FIRSTの大学院(フロンティアサイエンス研究科)にも特徴的な演習科目が導入されています。修士課程に2つ、博士後期課程に3つの計5つあるのですが、そのうちの修士課程で履修する「ナノバイオ研究演習1」について、今日はご紹介したいと思います。
皆さんの中には、大学院では授業らしい授業なんてほとんどなかったよ、という大学院出身者も多くいらっしゃるのではないでしょうか? 私たち教員の多くもそうでした。大学院で学んだことといえば、もっぱら自分の学位論文に関係することだけで、それも独学だったという方も多いと思います。
そして、研究を進めるうちに自分が取り組んでいる研究におもしろさや、やりがいを感じ、この研究を生涯続けたい! と思っていた方も多くいらっしゃるのではないでしょうか。
大学院修士課程では、自分で自立して研究を進める能力を育成することが、どの大学でも共通に掲げられている目標であり、そういう熱い思いをもって研究に取り組んでいただくことに何の問題もありません。

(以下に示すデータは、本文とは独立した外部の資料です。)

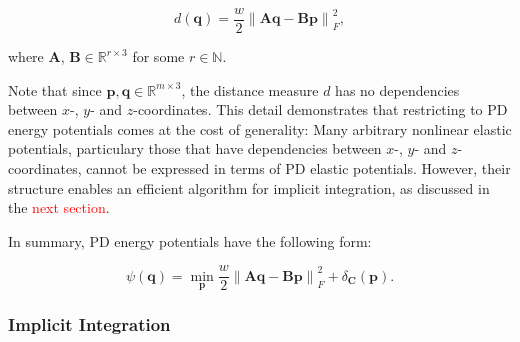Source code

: \documentclass{article}
\newcommand{\norm}[1]{\left\lVert#1\right\rVert}
\begin{document}

\[
    d(\bm{q}) = \frac{w}{2} \norm{\bm{Aq} - \bm{Bp}}^2_F,
\]

where $\bm{A}$, $\bm{B} \in \mathbb{R}^{r \times 3}$ for some $r \in \mathbb{N}$.

Note that since $\bm{p}, \bm{q} \in \mathbb{R}^{m \times 3}$, the distance measure $d$ has no dependencies between $x$-, $y$- and 
$z$-coordinates. This detail demonstrates that restricting to PD energy potentials comes at the cost of generality: Many arbitrary 
nonlinear elastic potentials, particulary those that have dependencies between $x$-, $y$- and $z$-coordinates, cannot be expressed 
in terms of PD elastic potentials. However, their structure enables an efficient algorithm for implicit integration, as discussed in
the \textcolor{red}{next section}.

In summary, PD energy potentials have the following form:

\[
    \psi({\bm{q}}) = \min_{\bm{p}} \frac{w}{2} \norm{\bm{Aq} - \bm{Bp}}^2_F + \delta_{\bm{C}}(\bm{p}).
\]

\subsubsection*{Implicit Integration}
\end{document}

しかし一方で、大学で行っている研究と全く同じ研究を、企業に入社後も継続してできる人はほぼいないのも事実です。企業には経営方針の中で設定された研究テーマ、プロジェクトがあり、入社後に研究部門に配属された場合、その研究に従事する必要があります。
そのため、入社後、上司から「この研究テーマをして欲しいから、調べて実験計画を練ってくれ!」と依頼され、研究計画を練る必要も生じます。ところが、最近の新入社員にはそう指示すると「何をどう調べたらいいんですか?」と聞き返す人が多いそうです。「えっ、大学では習っていないの?」と聞くと、「よくわかりません」と答えるそうです。しかし、大学で取り組んでいた研究については関連研究も含めてきちんと答えられるとのこと。

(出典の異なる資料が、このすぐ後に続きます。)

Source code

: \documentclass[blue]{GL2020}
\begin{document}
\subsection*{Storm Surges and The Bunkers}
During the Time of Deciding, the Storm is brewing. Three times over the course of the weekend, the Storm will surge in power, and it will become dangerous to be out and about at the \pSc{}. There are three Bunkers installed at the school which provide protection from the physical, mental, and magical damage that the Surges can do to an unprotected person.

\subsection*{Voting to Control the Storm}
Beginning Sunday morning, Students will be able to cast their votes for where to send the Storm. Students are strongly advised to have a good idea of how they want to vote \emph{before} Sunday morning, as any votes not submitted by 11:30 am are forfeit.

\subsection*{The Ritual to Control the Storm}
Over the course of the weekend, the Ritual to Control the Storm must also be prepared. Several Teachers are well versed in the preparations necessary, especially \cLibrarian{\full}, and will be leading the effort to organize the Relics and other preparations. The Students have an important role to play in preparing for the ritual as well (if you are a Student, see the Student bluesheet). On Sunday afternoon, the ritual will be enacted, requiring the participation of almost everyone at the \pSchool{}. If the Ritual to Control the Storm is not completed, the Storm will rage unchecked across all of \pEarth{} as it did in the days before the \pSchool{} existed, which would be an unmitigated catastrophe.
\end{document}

学部4年、修士課程と研究をしてきたはずなのに、なぜそのような基本的なことができないのか?
おそらくは、教授から渡される研究資料を読むだけで、異分野の新しい技術に興味を持ったり、それを調べたりした経験がなかったためではないかと我々は考えました。それで、講義を通じてそのような素養を身につけてもらいたいと誕生したのが大学院修士1年が受講する「ナノバイオ研究演習1」です。
「ナノバイオ研究演習1」では、研究シーズや先行研究に関する調査能力を身につけることを目的としており、以下の3点が学生さんには課されています。

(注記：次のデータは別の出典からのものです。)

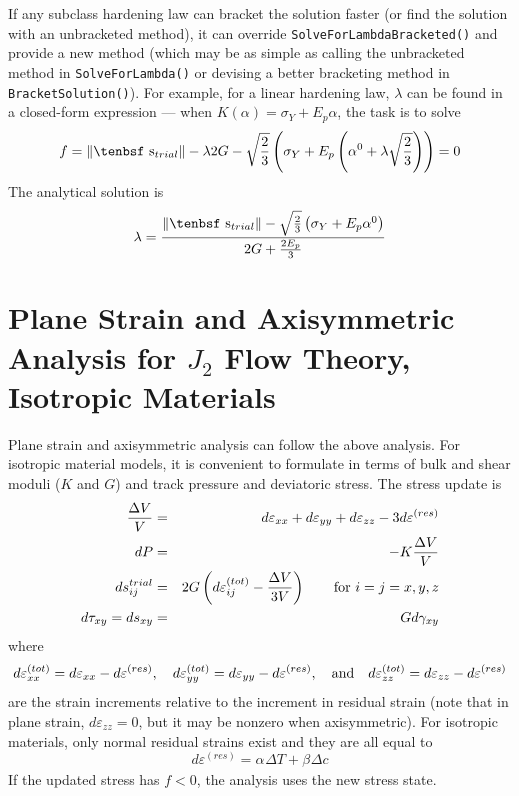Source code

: \documentclass[11pt]{book}
\def\a#1{\alpha_{#1}}
\def\b#1{\beta_{#1}}
\def\dev{\hbox{\tenbsf s}}
\def\DT{\Delta T}
\def\er#1{\varepsilon_{#1}^{(res)}}
\begin{document}
If any subclass hardening law can bracket the solution faster (or find the solution with an unbracketed method), it can override {\tt SolveForLambdaBracketed()} and provide a new method (which may be as simple as calling the unbracketed method in {\tt SolveForLambda()} or devising a better bracketing method in {\tt BracketSolution()}). For example, for a linear hardening law, $\lambda$ can be found in a closed-form expression --- when $K(\alpha)=\sigma_Y + E_p\alpha$, the task is to solve
\begin{equation}
      f =  \|\dev_{trial}\| - \lambda 2G -  \sqrt{2\over3} \left(\sigma_Y + E_p\left(\alpha^{0}+ \lambda \sqrt{2\over3}\right)\right) = 0
\end{equation}
The analytical solution is
\begin{equation}
      \lambda = { \|\dev_{trial}\| - \sqrt{2\over3}\left(\sigma_Y + E_p\alpha^{0} \right) \over  2G +  {2E_p\over3} }
\end{equation}

\section{Plane Strain and Axisymmetric Analysis for $J_2$ Flow Theory, Isotropic Materials}

Plane strain and axisymmetric analysis can follow the above analysis. For isotropic material models, it is convenient to formulate in terms of bulk and shear moduli ($K$ and $G$) and track pressure and deviatoric stress. The stress update is
\begin{eqnarray}
       {\Delta V\over V} & = & d\varepsilon_{xx} + d\varepsilon_{yy} + d\varepsilon_{zz}  - 3d\er{} \\
       dP & = & -K {\Delta V\over V} \\
       ds_{ij}^{trial} & = & 2G \left(d\varepsilon_{ij}^{(tot)} - {\Delta V\over 3V}\right)   \qquad {\rm for\ }i=j=x,y,z\\
       d\tau_{xy} = ds_{xy} & = & G d\gamma_{xy} \\
\end{eqnarray}
where
\begin{equation}
      d\varepsilon_{xx}^{(tot)} = d\varepsilon_{xx} - d\er{}, \quad
      d\varepsilon_{yy}^{(tot)} = d\varepsilon_{yy} - d\er{}, \quad {\rm and}\quad
      d\varepsilon_{zz}^{(tot)} =  d\varepsilon_{zz} - d\er{}
\end{equation}
are the strain increments relative to the increment in residual strain (note that in plane strain, $ d\varepsilon_{zz}=0$, but it may be nonzero when axisymmetric). For isotropic materials, only normal residual strains exist and they are all equal to
\begin{equation}
      d\er{} = \a{}\DT + \b{}\Delta c
\end{equation}
If the updated stress has $f<0$, the analysis uses the new stress state.
\end{document}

(1)自分の修士論文研究と異なる興味深い研究シーズを探してくること。
(2)そのシーズについて報告されている先行技術を調査し、総説の形で纏めること。
(3)総説の内容を、教員や学生に対して15分間でプレゼン(口頭発表)すること。
夏前から準備をすすめ、 昨日と一昨日の2日間、最後の成果発表である(3)のプレゼンが行われました。
大勢の聴衆を前にしたプレゼン・質疑応答は良い経験になったことと思います。また、教員からだけでなく3年生からも質問が出るなど、質疑応答も活発に行われました。
これまでに読んだことがない分野の論文を探してきて、読んで、纏めるわけですから、受講した多くの学生は大変だったと声を揃えて言います。しかし一方で、日頃から論文を探したり、読むようになった。自分の研究テーマ以外にも興味を持つようになったという学生も少なからずいます。
そのような声を聞くと、講義をつくった甲斐もあったのだろうと思う今日この頃です。